騒動が起きるたびにうんざりさせられることが多いのですが、こちらの騒動もそのひとつ。

女性「太もも」写真展、中止 池袋マルイ、疑問の声受け(「朝日新聞デジタル」2018/3/3)

池袋マルイは今月9日から開催予定だった、女性のふともも写真などを展示する「ふともも写真の世界展」の中止を発表。
客から疑問視する声が寄せられ、中止を決めたといいます。

客からどのような声が寄せられたのかは明らかにされていませんが、ネット上では「いろんな人が出入りするデパートで開催すべきではない」などの声があがっていました。

また、主催する企画会社の担当者は「これまでも苦情などを受けたことがなかったので困惑している」と話しています。

この担当者が困惑するのも無理はなく、ふとももの写真展は2016年には渋谷マルイで開催されていて、そのときは一切、騒ぎになっていないのです。

渋谷マルイ「ふともも写真の世界展」を開催!!(「PR TIMES」2016年8月30日)

イベントの趣旨はほぼ同じで、異なるのは場所と開催した年。
場所の違いが中止か否かを左右するとは思えず、そう考えると、開催した年が重要であり、この約2年で「苦情を受け中止」という流れが定着したとも考えられます。

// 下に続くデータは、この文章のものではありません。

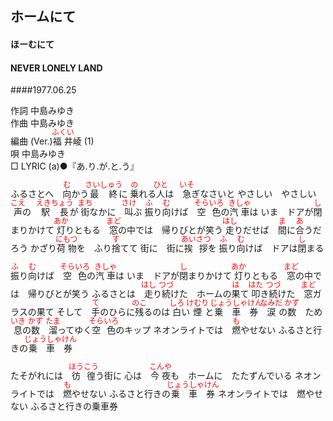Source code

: <style type="text/css">
	ruby{
	    ruby-position: over;
	}
	ruby > rt{font-size: 12px;color:red;}
	p{font:16px;font-size: '楷体'}
</style>
## ホームにて
#### ほーむにて
#### NEVER LONELY LAND
####1977.06.25

作詞       中島みゆき  
作曲       中島みゆき  
編曲 (Ver.)<ruby><rb>福井</rb><rp>(</rp><rt>ふくい</rt><rp>)</rp></ruby>崚 (1)  
唄         中島みゆき  
□ LYRIC (a)●『あ.り.が.と.う』　　  


ふるさとへ　<ruby><rb>向</rb><rp>(</rp><rt>む</rt><rp>)</rp></ruby>かう<ruby><rb>最終</rb><rp>(</rp><rt>さいしゅう</rt><rp>)</rp></ruby>に
<ruby><rb>乗</rb><rp>(</rp><rt>の</rt><rp>)</rp></ruby>れる<ruby><rb>人</rb><rp>(</rp><rt>ひと</rt><rp>)</rp></ruby>は　<ruby><rb>急</rb><rp>(</rp><rt>いそ</rt><rp>)</rp></ruby>ぎなさいと
やさしい　やさしい<ruby><rb>声</rb><rp>(</rp><rt>こえ</rt><rp>)</rp></ruby>の　<ruby><rb>駅長</rb><rp>(</rp><rt>えきちょう</rt><rp>)</rp></ruby>が
<ruby><rb>街</rb><rp>(</rp><rt>まち</rt><rp>)</rp></ruby>なかに　<ruby><rb>叫</rb><rp>(</rp><rt>さけ</rt><rp>)</rp></ruby>ぶ
<ruby><rb>振</rb><rp>(</rp><rt>ふ</rt><rp>)</rp></ruby>り<ruby><rb>向</rb><rp>(</rp><rt>む</rt><rp>)</rp></ruby>けば　<ruby><rb>空色</rb><rp>(</rp><rt>そらいろ</rt><rp>)</rp></ruby>の<ruby><rb>汽車</rb><rp>(</rp><rt>きしゃ</rt><rp>)</rp></ruby>は
いま　ドアが<ruby><rb>閉</rb><rp>(</rp><rt>し</rt><rp>)</rp></ruby>まりかけて
<ruby><rb>灯</rb><rp>(</rp><rt>あか</rt><rp>)</rp></ruby>りともる　<ruby><rb>窓</rb><rp>(</rp><rt>まど</rt><rp>)</rp></ruby>の中では　帰りびとが笑う
<ruby><rb>走</rb><rp>(</rp><rt>はし</rt><rp>)</rp></ruby>りだせば　<ruby><rb>間</rb><rp>(</rp><rt>ま</rt><rp>)</rp></ruby>に<ruby><rb>合</rb><rp>(</rp><rt>あ</rt><rp>)</rp></ruby>うだろう
かざり<ruby><rb>荷物</rb><rp>(</rp><rt>にもつ</rt><rp>)</rp></ruby>を　ふり<ruby><rb>捨</rb><rp>(</rp><rt>す</rt><rp>)</rp></ruby>てて
街に　街に<ruby><rb>挨拶</rb><rp>(</rp><rt>あいさつ</rt><rp>)</rp></ruby>を
<ruby><rb>振</rb><rp>(</rp><rt>ふ</rt><rp>)</rp></ruby>り<ruby><rb>向</rb><rp>(</rp><rt>む</rt><rp>)</rp></ruby>けば　ドアは<ruby><rb>閉</rb><rp>(</rp><rt>し</rt><rp>)</rp></ruby>まる


<ruby><rb>振</rb><rp>(</rp><rt>ふ</rt><rp>)</rp></ruby>り<ruby><rb>向</rb><rp>(</rp><rt>む</rt><rp>)</rp></ruby>けば　<ruby><rb>空色</rb><rp>(</rp><rt>そらいろ</rt><rp>)</rp></ruby>の<ruby><rb>汽車</rb><rp>(</rp><rt>きしゃ</rt><rp>)</rp></ruby>は
いま　ドアが<ruby><rb>閉</rb><rp>(</rp><rt>し</rt><rp>)</rp></ruby>まりかけて
<ruby><rb>灯</rb><rp>(</rp><rt>あか</rt><rp>)</rp></ruby>りともる　<ruby><rb>窓</rb><rp>(</rp><rt>まど</rt><rp>)</rp></ruby>の中では　帰りびとが笑う
ふるさとは　<ruby><rb>走</rb><rp>(</rp><rt>はし</rt><rp>)</rp></ruby>り<ruby><rb>続</rb><rp>(</rp><rt>つづ</rt><rp>)</rp></ruby>けた　ホームの<ruby><rb>果</rb><rp>(</rp><rt>は</rt><rp>)</rp></ruby>て
<ruby><rb>叩</rb><rp>(</rp><rt>はた</rt><rp>)</rp></ruby>き<ruby><rb>続</rb><rp>(</rp><rt>つづ</rt><rp>)</rp></ruby>けた　<ruby><rb>窓</rb><rp>(</rp><rt>まど</rt><rp>)</rp></ruby>ガラスの果て
そして　<ruby><rb>手</rb><rp>(</rp><rt>て</rt><rp>)</rp></ruby>のひらに<ruby><rb>残</rb><rp>(</rp><rt>のこ</rt><rp>)</rp></ruby>るのは
<ruby><rb>白</rb><rp>(</rp><rt>しろ</rt><rp>)</rp></ruby>い<ruby><rb>煙</rb><rp>(</rp><rt>けむり</rt><rp>)</rp></ruby>と<ruby><rb>乗車券</rb><rp>(</rp><rt>じょうしゃけん</rt><rp>)</rp></ruby>
<ruby><rb>涙</rb><rp>(</rp><rt>なみだ</rt><rp>)</rp></ruby>の<ruby><rb>数</rb><rp>(</rp><rt>かず</rt><rp>)</rp></ruby>　ため<ruby><rb>息</rb><rp>(</rp><rt>いき</rt><rp>)</rp></ruby>の<ruby><rb>数</rb><rp>(</rp><rt>かず</rt><rp>)</rp></ruby>　<ruby><rb>溜</rb><rp>(</rp><rt>たま</rt><rp>)</rp></ruby>ってゆく<ruby><rb>空色</rb><rp>(</rp><rt>そらいろ</rt><rp>)</rp></ruby>のキップ
ネオンライトでは　<ruby><rb>燃</rb><rp>(</rp><rt>も</rt><rp>)</rp></ruby>やせない
ふるさと行きの<ruby><rb>乗車券</rb><rp>(</rp><rt>じょうしゃけん</rt><rp>)</rp></ruby>


たそがれには　<ruby><rb>彷徨</rb><rp>(</rp><rt>ほうこう</rt><rp>)</rp></ruby>う街に
心は　<ruby><rb>今夜</rb><rp>(</rp><rt>こんや</rt><rp>)</rp></ruby>も　ホームに　たたずんでいる
ネオンライトでは　<ruby><rb>燃</rb><rp>(</rp><rt>も</rt><rp>)</rp></ruby>やせない
ふるさと行きの<ruby><rb>乗車券</rb><rp>(</rp><rt>じょうしゃけん</rt><rp>)</rp></ruby>
ネオンライトでは　燃やせない
ふるさと行きの乗車券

わたしがこの類の騒動を目にしてうんざりするのは、苦情を言った者勝ちという空気の蔓延を感じるからなのですが、こちらの騒動にも同じことが言えます。

チンギスハン肖像画に落書きした漫画掲載 コロコロコミック販売中止 小学館「混乱避けるため」(「産経ニュース」2018/3/6)

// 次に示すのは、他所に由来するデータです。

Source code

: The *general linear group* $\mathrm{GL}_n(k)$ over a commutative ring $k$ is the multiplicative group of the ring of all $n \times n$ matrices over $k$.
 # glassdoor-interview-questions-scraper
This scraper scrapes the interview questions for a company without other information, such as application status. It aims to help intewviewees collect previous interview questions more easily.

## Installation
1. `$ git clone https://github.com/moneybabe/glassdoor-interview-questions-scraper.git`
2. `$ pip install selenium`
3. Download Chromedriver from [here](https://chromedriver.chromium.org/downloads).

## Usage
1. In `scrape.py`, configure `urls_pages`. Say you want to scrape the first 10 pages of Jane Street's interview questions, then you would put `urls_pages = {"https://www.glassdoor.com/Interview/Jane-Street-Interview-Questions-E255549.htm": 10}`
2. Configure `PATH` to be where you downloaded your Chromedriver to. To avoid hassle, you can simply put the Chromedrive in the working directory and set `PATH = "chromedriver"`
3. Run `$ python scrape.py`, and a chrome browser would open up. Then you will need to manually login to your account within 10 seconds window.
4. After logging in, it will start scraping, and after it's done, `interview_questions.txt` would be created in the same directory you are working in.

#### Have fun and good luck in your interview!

チンギス・ハンの肖像画に侮辱的な落書きをした漫画を「コロコロコミック」に掲載したとして、抗議を受けていた騒動。

モンゴル出身で大相撲の元横綱・朝青龍がTwitterで憤りを表明。
在日モンゴル大使館も日本の外務省に抗議を申し入れるなど波紋が広がり、6日にはこの漫画を掲載していた「コロコロコミック」3月号の販売中止が発表されました。

この騒動を受け、個人投資家の山本一郎さんは「望ましくない表現は外務省にクレームを入れれば対処される」という前例になってしまうようなら問題」だと指摘します。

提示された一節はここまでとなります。